AUBURN – Rick Cloutier’s No. 1 priority is about to land.

Cloutier, manager of the Auburn-Lewiston Municipal Airport, said last year that construction of a taxiway parallel to Runway 4-22 headed his – and the airport’s – to-do list.

“If you look at our statistics, our operations at the airport are increasing dramatically – to the point we’re the third-busiest in the state,” Cloutier said last September. The airport needs the taxiway to keep up with that growth.

It’s one of the top recommendations in the airport’s master plan, which was finished and adopted by airport directors last July.

On Thursday, the Federal Aviation Administration said the airport will receive $4,467,142 in grant money to help pay for the taxiway. The grant was announced by Maine’s Republican senators, Olympia Snowe and Susan Collins.

Less than a week earlier, Snowe and Collins said the Auburn-Lewiston airport would get $211,250 in FAA grant money. That’s a separate grant. That money will be used to buy 25 acres of South Main Street, land that will be set aside for wetlands mitigation.

The mitigation will offset the filling of two acres of wetlands that will be disturbed by the airport expansion resulting from the addition of the taxiway. The land will be deeded to the Androscoggin Land Trust. The wetlands offset is a requirement of the U.S. Army Corps of Engineers, which has to sign off on the project.

Cloutier said earlier this week that the wetlands grant was a part of the “bigger process” of building the taxiway.

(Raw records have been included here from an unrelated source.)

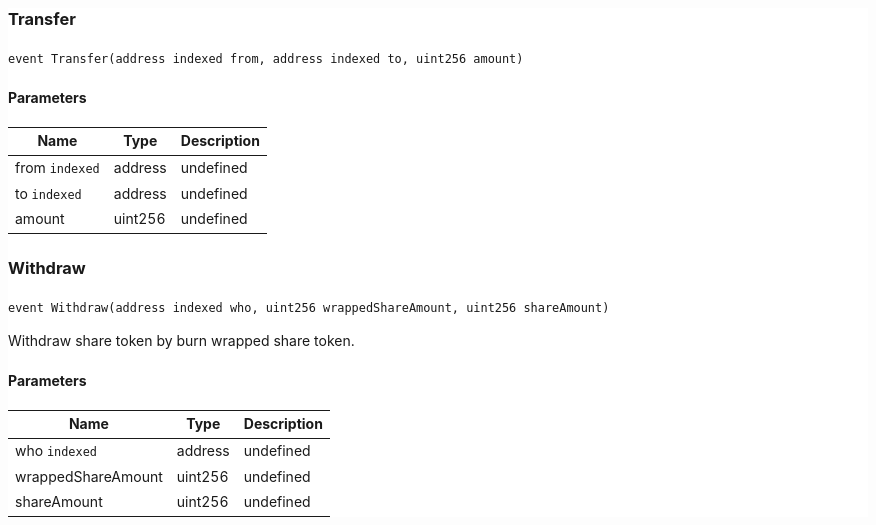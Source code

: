 ### Transfer

```solidity
event Transfer(address indexed from, address indexed to, uint256 amount)
```





#### Parameters

| Name | Type | Description |
|---|---|---|
| from `indexed` | address | undefined |
| to `indexed` | address | undefined |
| amount  | uint256 | undefined |

### Withdraw

```solidity
event Withdraw(address indexed who, uint256 wrappedShareAmount, uint256 shareAmount)
```

Withdraw share token by burn wrapped share token.



#### Parameters

| Name | Type | Description |
|---|---|---|
| who `indexed` | address | undefined |
| wrappedShareAmount  | uint256 | undefined |
| shareAmount  | uint256 | undefined |



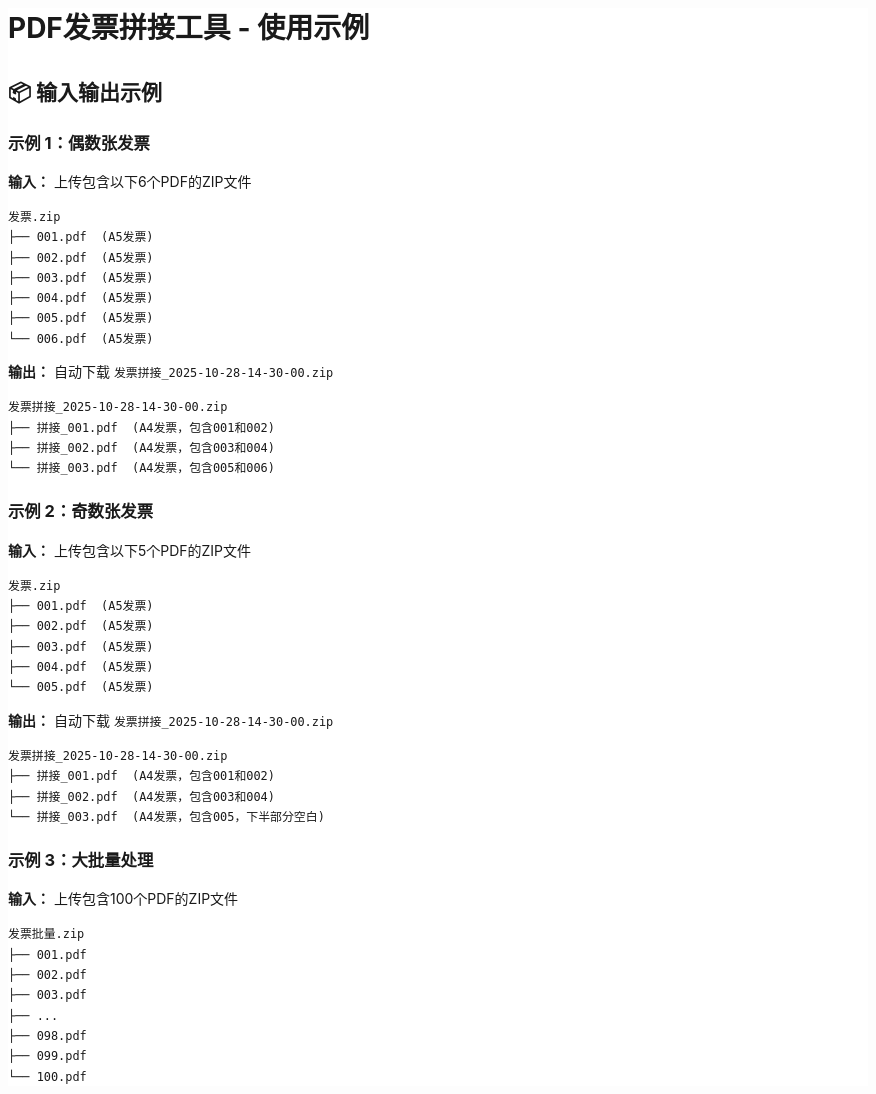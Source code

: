 # PDF发票拼接工具 - 使用示例

## 📦 输入输出示例

### 示例 1：偶数张发票

**输入：** 上传包含以下6个PDF的ZIP文件
```
发票.zip
├── 001.pdf  (A5发票)
├── 002.pdf  (A5发票)
├── 003.pdf  (A5发票)
├── 004.pdf  (A5发票)
├── 005.pdf  (A5发票)
└── 006.pdf  (A5发票)
```

**输出：** 自动下载 `发票拼接_2025-10-28-14-30-00.zip`
```
发票拼接_2025-10-28-14-30-00.zip
├── 拼接_001.pdf  (A4发票，包含001和002)
├── 拼接_002.pdf  (A4发票，包含003和004)
└── 拼接_003.pdf  (A4发票，包含005和006)
```

### 示例 2：奇数张发票

**输入：** 上传包含以下5个PDF的ZIP文件
```
发票.zip
├── 001.pdf  (A5发票)
├── 002.pdf  (A5发票)
├── 003.pdf  (A5发票)
├── 004.pdf  (A5发票)
└── 005.pdf  (A5发票)
```

**输出：** 自动下载 `发票拼接_2025-10-28-14-30-00.zip`
```
发票拼接_2025-10-28-14-30-00.zip
├── 拼接_001.pdf  (A4发票，包含001和002)
├── 拼接_002.pdf  (A4发票，包含003和004)
└── 拼接_003.pdf  (A4发票，包含005，下半部分空白)
```

### 示例 3：大批量处理

**输入：** 上传包含100个PDF的ZIP文件
```
发票批量.zip
├── 001.pdf
├── 002.pdf
├── 003.pdf
├── ...
├── 098.pdf
├── 099.pdf
└── 100.pdf
```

Preliminary work on the taxiway has already started with an archeological survey.

Cloutier said last year that the taxiway will be built alongside the airport’s longest runway, aligned north to south. The taxiway will be used by aircraft that have just landed to make their way to hangars or fueling stations, and airplanes about to take off.

He said then that the taxiway is expected to cost a total of about $5.5 million.

He couldn’t be reached Thursday night for comment on the newest – and considerably larger – grant.